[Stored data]
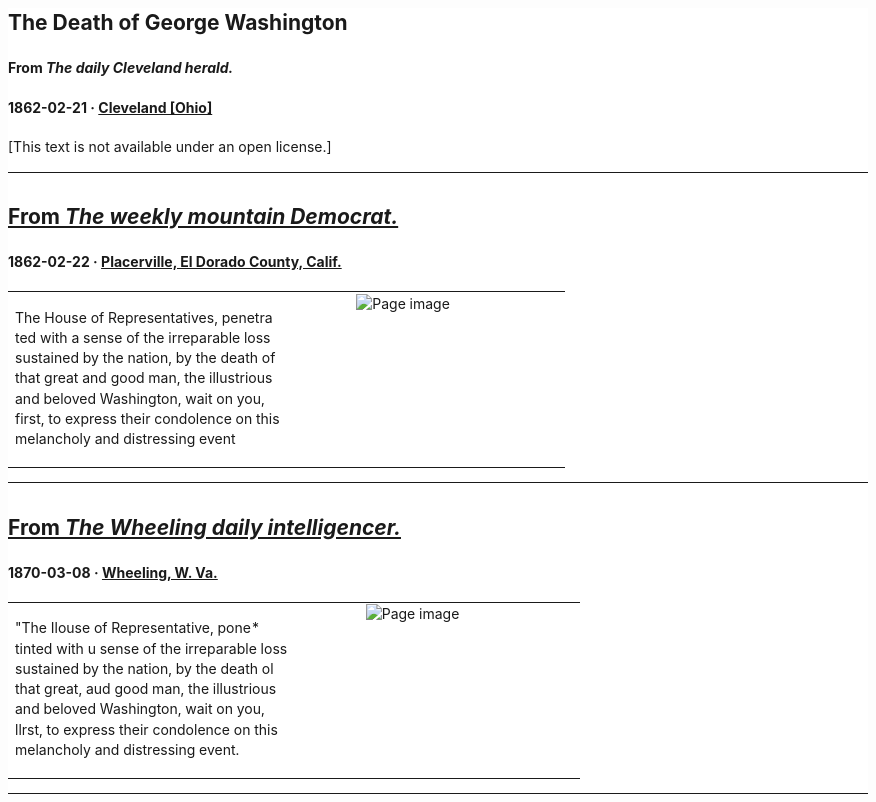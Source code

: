 
## The Death of George Washington

#### From _The daily Cleveland herald._

#### 1862-02-21 &middot; [Cleveland [Ohio]](http://dbpedia.org/resource/Cleveland)

[This text is not available under an open license.]

---

## [From _The weekly mountain Democrat._](https://www.loc.gov/resource/sn82014489/1862-02-22/ed-1/?sp=2)

#### 1862-02-22 &middot; [Placerville, El Dorado County, Calif.](http://dbpedia.org/resource/Placerville%2C_California)

<table style="width: 100%;"><tr><td style="width: 50%">

  
The House of Representatives, penetra­  
ted with a sense of the irreparable loss  
sustained by the nation, by the death of  
that great and good man, the illustrious  
and beloved Washington, wait on you,  
first, to express their condolence on this  
melancholy and distressing event
</td><td style="width: 50%; max-height: 75%; margin: auto; display: block;">
<img alt="Page image" src="https://tile.loc.gov/image-services/iiif/service:ndnp:curiv:batch_curiv_iris_ver01:data:sn82014489:00279557244:1862022201:0031/pct:38.749553730810426,83.5578709848686,11.281685112459837,3.275152641359172/!600,600/0/default.jpg"/>
</td>
</tr></table>

---

## [From _The Wheeling daily intelligencer._](https://www.loc.gov/resource/sn84026844/1870-03-08/ed-1/?sp=2)

#### 1870-03-08 &middot; [Wheeling, W. Va.](http://dbpedia.org/resource/Wheeling%2C_West_Virginia)

<table style="width: 100%;"><tr><td style="width: 50%">

  
  
&quot;The Ilouse of Representative, pone*  
tinted with u sense of the irreparable loss  
sustained by the nation, by the death ol  
that great, aud good man, the illustrious  
and beloved Washington, wait on you,  
llrst, to express their condolence on this  
melancholy and distressing event.
</td><td style="width: 50%; max-height: 75%; margin: auto; display: block;">
<img alt="Page image" src="https://tile.loc.gov/image-services/iiif/service:ndnp:wvu:batch_wvu_belgium_ver01:data:sn84026844:00202190856:1870030801:0232/pct:1.5017295199527545,37.219730941704036,12.250063275120223,3.7057797708021925/!600,600/0/default.jpg"/>
</td>
</tr></table>

---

=== WHAT YOU ARE ASKED TO DO ===
Return every record exactly, without the pictures.

=== RESPONSE BELOW ===
Source code

: 
## The Death of George Washington

#### From _The daily Cleveland herald._

#### 1862-02-21 &middot; [Cleveland [Ohio]](http://dbpedia.org/resource/Cleveland)

[This text is not available under an open license.]

---

## [From _The weekly mountain Democrat._](https://www.loc.gov/resource/sn82014489/1862-02-22/ed-1/?sp=2)

#### 1862-02-22 &middot; [Placerville, El Dorado County, Calif.](http://dbpedia.org/resource/Placerville%2C_California)

<table style="width: 100%;"><tr><td style="width: 50%">

  
The House of Representatives, penetra­  
ted with a sense of the irreparable loss  
sustained by the nation, by the death of  
that great and good man, the illustrious  
and beloved Washington, wait on you,  
first, to express their condolence on this  
melancholy and distressing event
</td><td style="width: 50%; max-height: 75%; margin: auto; display: block;">
<img alt="Page image" src="https://tile.loc.gov/image-services/iiif/service:ndnp:curiv:batch_curiv_iris_ver01:data:sn82014489:00279557244:1862022201:0031/pct:38.749553730810426,83.5578709848686,11.281685112459837,3.275152641359172/!600,600/0/default.jpg"/>
</td>
</tr></table>

---

## [From _The Wheeling daily intelligencer._](https://www.loc.gov/resource/sn84026844/1870-03-08/ed-1/?sp=2)

#### 1870-03-08 &middot; [Wheeling, W. Va.](http://dbpedia.org/resource/Wheeling%2C_West_Virginia)

<table style="width: 100%;"><tr><td style="width: 50%">

  
  
&quot;The Ilouse of Representative, pone*  
tinted with u sense of the irreparable loss  
sustained by the nation, by the death ol  
that great, aud good man, the illustrious  
and beloved Washington, wait on you,  
llrst, to express their condolence on this  
melancholy and distressing event.
</td><td style="width: 50%; max-height: 75%; margin: auto; display: block;">
<img alt="Page image" src="https://tile.loc.gov/image-services/iiif/service:ndnp:wvu:batch_wvu_belgium_ver01:data:sn84026844:00202190856:1870030801:0232/pct:1.5017295199527545,37.219730941704036,12.250063275120223,3.7057797708021925/!600,600/0/default.jpg"/>
</td>
</tr></table>

---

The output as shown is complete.